Ich habe diesen Winter über Marie aus Potsdam bei mir, was mir eine große Freude, sie ist klug und lebendig, und für Alles Edle und Große tief empfindend, das ist doch etwas köstliches, wenn uns das so sichtlich entgegentritt! ‒ Mit Theodor leben wir auch recht gemüthlich und nett zusammen, wir lesen jetzt die Reise des Grafen Görtz zusammen, die uns sehr anzieht und fesselt, und müssen dabei so oft an Dich denken, wie auch Du jetzt umherschwärst, und im Vollgenuß alles Schönen und Herrlichen lebst. ‒ Aus Bonn haben wie eigentlich recht gute Nachrichten, das Kleine scheint auf Maries Zustand einen bedeutenden Einfluß a auszuüben. Wilhelm arbeitet fleißig für den Gouverneur, mit dem er wahrscheinlich wohl im Januar oder Februar nach der Capstadt zurückkehren wird, doch ist darüber noch nichts fest be-||stimmt. ‒ Philipp schwimmt auf dem Meer, wo er in Buenos Aires anfangen wird, ist noch ungewiß. ‒ Deiner Mutter geht es noch immer nicht gut; Quinke versichert mich aber immer, daß es so wie es jetzt sei nichts Bedenkliches wäre; er glaubt, wenn sie täglich noch ein Mal wird gebraucht haben, soll es gut mit ihr sein. ‒ Du weißt ja, daß ihre Stimmung immer sehr abhängig von ihrem körperlichen Befinden ist, und so hat wohl Deine Anna, es nicht leicht in mancher Beziehung mit ihr. Hermine ist jetzt zu ihrer Hilfe dort, es ist der Mutter aber so schwer beizukommen. Ich glaube immer, wenn sie ihren Ernst erst wieder hier hat, dann wird das sie elektrisiren. Ich sehe sie ja leider sehr wenig, was mir sehr schmerzlich ist; Quinke will aber, daß ich mich diesen Winter noch ganz b so halte, wie sonst, und das sind das nur immer seltene Ausnahmen gewesen, wenn ich zur Mutter mich hinauftragen lassen durfte. Alles ist ja jetzt für mich neu, und ich habe immer recht mit mir zu kämpfen, daß ich mich nicht gar zu sehr an meine Geschwister „anknüpfen“ lasse. Als ich zuerst wieder in Eure Wohnung kam, wie mächtig er-||griff mich da Alles! was lag nicht Alles dazwischen, in der Zeit, die nun hinter mir liegt. Mir steht immer die Vergangenheit so lebendig vor der Seele, daß ich tüchtig an mir zu arbeiten habe, um mich in die Gegenwart hineinzuleben, ich fühle nur c zu gut, daß ich fremd darin geworden bin, und es alles anders geworden ist, und doch muß ich mich ihm anpassen, wenn ich überhaupt noch „leben“ will!

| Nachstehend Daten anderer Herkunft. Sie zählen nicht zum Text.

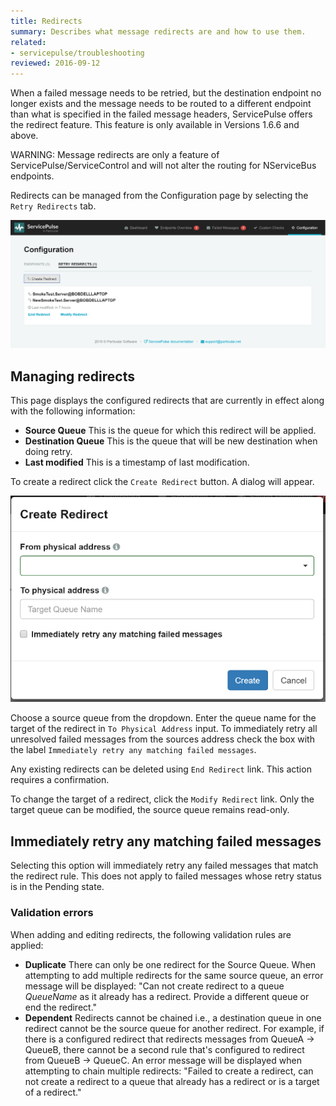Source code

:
 ```yaml
---
title: Redirects
summary: Describes what message redirects are and how to use them.
related:
- servicepulse/troubleshooting
reviewed: 2016-09-12
---
```


When a failed message needs to be retried, but the destination endpoint no longer exists and the message needs to be routed to a different endpoint than what is specified in the failed message headers, ServicePulse offers the redirect feature. This feature is only available in Versions 1.6.6 and above.

WARNING: Message redirects are only a feature of ServicePulse/ServiceControl and will not alter the routing for NServiceBus endpoints.

Redirects can be managed from the Configuration page by selecting the `Retry Redirects` tab.

![Redirects Tab](images/redirects.png 'width=500')


## Managing redirects

This page displays the configured redirects that are currently in effect along with the following information:

 * **Source Queue** This is the queue for which this redirect will be applied.
 * **Destination Queue** This is the queue that will be new destination when doing retry.
 * **Last modified** This is a timestamp of last modification.

To create a redirect click the `Create Redirect` button. A dialog will appear.

![Create Redirects Dialog](images/redirects-create.png 'width=500')

Choose a source queue from the dropdown. Enter the queue name for the target of the redirect in `To Physical Address` input. To immediately retry all unresolved failed messages from the sources address check the box with the label `Immediately retry any matching failed messages`.

Any existing redirects can be deleted using `End Redirect` link. This action requires a confirmation. 

To change the target of a redirect, click the `Modify Redirect` link. Only the target queue can be modified, the source queue remains read-only.


## Immediately retry any matching failed messages

Selecting this option will immediately retry any failed messages that match the redirect rule. This does not apply to failed messages whose retry status is in the Pending state.


### Validation errors

When adding and editing redirects, the following validation rules are applied:

 * **Duplicate** There can only be one redirect for the Source Queue. When attempting to add multiple redirects for the same source queue, an error message will be displayed: "Can not create redirect to a queue *QueueName* as it already has a redirect. Provide a different queue or end the redirect."
 * **Dependent** Redirects cannot be chained i.e., a destination queue in one redirect cannot be the source queue for another redirect. For example, if there is a configured redirect that redirects messages from QueueA -> QueueB, there cannot be a second rule that's configured to redirect from QueueB -> QueueC. An error message will be displayed when attempting to chain multiple redirects: "Failed to create a redirect, can not create a redirect to a queue that already has a redirect or is a target of a redirect."

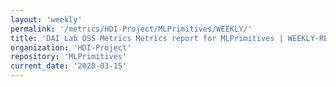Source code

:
```yaml
---
layout: 'weekly'
permalink: '/metrics/HDI-Project/MLPrimitives/WEEKLY/'
title: 'DAI Lab OSS Metrics Metrics report for MLPrimitives | WEEKLY-REPORT-2020-03-15'
organization: 'HDI-Project'
repository: 'MLPrimitives'
current_date: '2020-03-15'
---
```

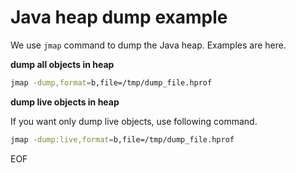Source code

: # Java heap dump example
We use `jmap` command to dump the Java heap. Examples are here.

**dump all objects in heap**
```bash
jmap -dump,format=b,file=/tmp/dump_file.hprof
```

**dump live objects in heap**

If you want only dump live objects, use following command.
```bash
jmap -dump:live,format=b,file=/tmp/dump_file.hprof
```

EOF
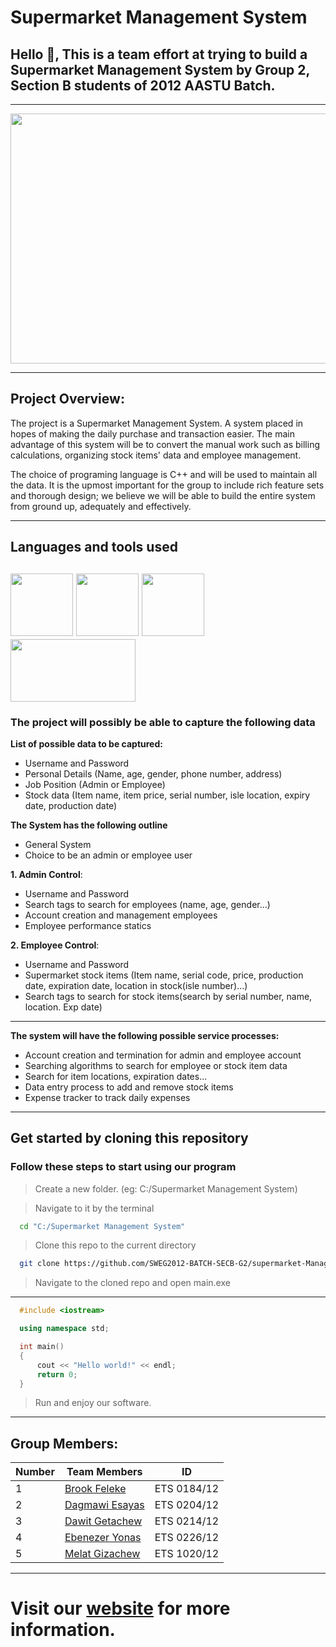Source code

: # Supermarket Management System

## Hello 👋,  This is a team effort at trying to build a Supermarket Management System by Group 2, Section B students of 2012 AASTU Batch.
---
<img src = "https://cdn.dribbble.com/users/1090020/screenshots/7399732/media/98fc3253b0b90fdd568257012249149e.png" width=600px height=400px>

---
## **Project Overview:**

The project is a Supermarket Management System. A system placed in hopes of making the daily purchase and transaction easier. The main advantage of this system will be to convert the manual work such as billing calculations, organizing stock items' data and employee management.

The choice of programing language is C++ and will be used to maintain all the data. It is the upmost important for the group to include rich feature sets and thorough design; we believe we will be able to build the entire system from ground up, adequately and effectively.

---
## **Languages and tools used**
<img src = "https://img.icons8.com/color/452/markdown.png" width=100px height=100px> <img src = "https://raw.githubusercontent.com/Benio101/cpp-logo/master/cpp_logo.png" width=100px height=100px> <img src = "https://upload.wikimedia.org/wikipedia/commons/thumb/9/9a/Visual_Studio_Code_1.35_icon.svg/1024px-Visual_Studio_Code_1.35_icon.svg.png" width=100px height=100px> <img src = "https://www.codeblocks.org/docs/cb_splash.png" width=200px height=100px>
---

### **The project will possibly be able to capture the following data**


**List of possible data to be captured:**
* Username and Password
* Personal Details (Name, age, gender, phone number, address)
* Job Position (Admin or Employee)
* Stock data (Item name, item price, serial number, isle location, expiry date, production date)

**The System has the following outline**
* General System
* Choice to be an admin or employee user

**1. Admin Control**:
* Username and Password 
* Search tags to search for employees (name, age, gender…)
* Account creation and management employees
* Employee performance statics

**2. Employee Control**:
* Username and Password
* Supermarket stock items (Item name, serial code, price, production date, expiration date, location in stock(isle number)…)
* Search tags to search for stock items(search by serial number, name, location. Exp date)

--- 

**The system will have the following possible service processes:**
* Account creation and termination for admin and employee account
* Searching algorithms to search for employee or stock item data
* Search for item locations, expiration dates...
* Data entry process to add and remove stock items
* Expense tracker to track daily expenses


---
## Get started by cloning this repository

### Follow these steps to start using our program

> Create a new folder.   (eg: C:/Supermarket Management System)

> Navigate to it by the terminal 
```cmd
  cd "C:/Supermarket Management System"
```

> Clone this repo to the current directory

```bash
  git clone https://github.com/SWEG2012-BATCH-SECB-G2/supermarket-Management-system-.git
```

> Navigate to the cloned repo and open main.exe

--- 

``` cpp
  #include <iostream>

  using namespace std;

  int main()
  {
      cout << "Hello world!" << endl;
      return 0;
  }

```
> Run and enjoy our software.

---

## **Group Members:**

| Number | Team Members | ID |
| ---- | ---- | ---- |
| 1 | [Brook Feleke](https://github.com/BrookFeleke) | ETS 0184/12 |
| 2 | [Dagmawi Esayas](https://github.com/dagmawibabi) | ETS 0204/12 |
| 3 | [Dawit Getachew](https://github.com/Dawit-Getachew) | ETS 0214/12 |
| 4 | [Ebenezer Yonas](https://github.com/Ebennezer) | ETS 0226/12 |
| 5 | [Melat Gizachew](https://github.com/LadyMelz) | ETS 1020/12 |

---

# Visit our [website](https://sweg2012-batch-secb-g2.github.io/Supermarket-Management-System-Website/index) for more information.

Deine Anna quält sich wieder mit Blutgeschwüren, ich habe sie länger nicht gesehen, ich denke, wenn sie erst wieder darüber ist, wird es wieder anders werden. Ich weiß es, daß sie auch danach verlangt, und das ist schon viel werth. ‒ Was hast Du denn zu Siegfried Reimers Verlobung gesagt? am 11ten wird wohl die Hochzeit sein. ‒ In Potsdam geht es Allen gut. ‒ Ernst Naumann, ist gestern Abend nach Aachen abgereist, wo er in das dortige 28te Regiment eintreten wird, nach einigen Monaten entscheidet es sich erst, ob sie ihn dort annehmen werden. ‒ Es grüßt Dich von ganzem Herzen Deine alte Bertha, in der Eckstube.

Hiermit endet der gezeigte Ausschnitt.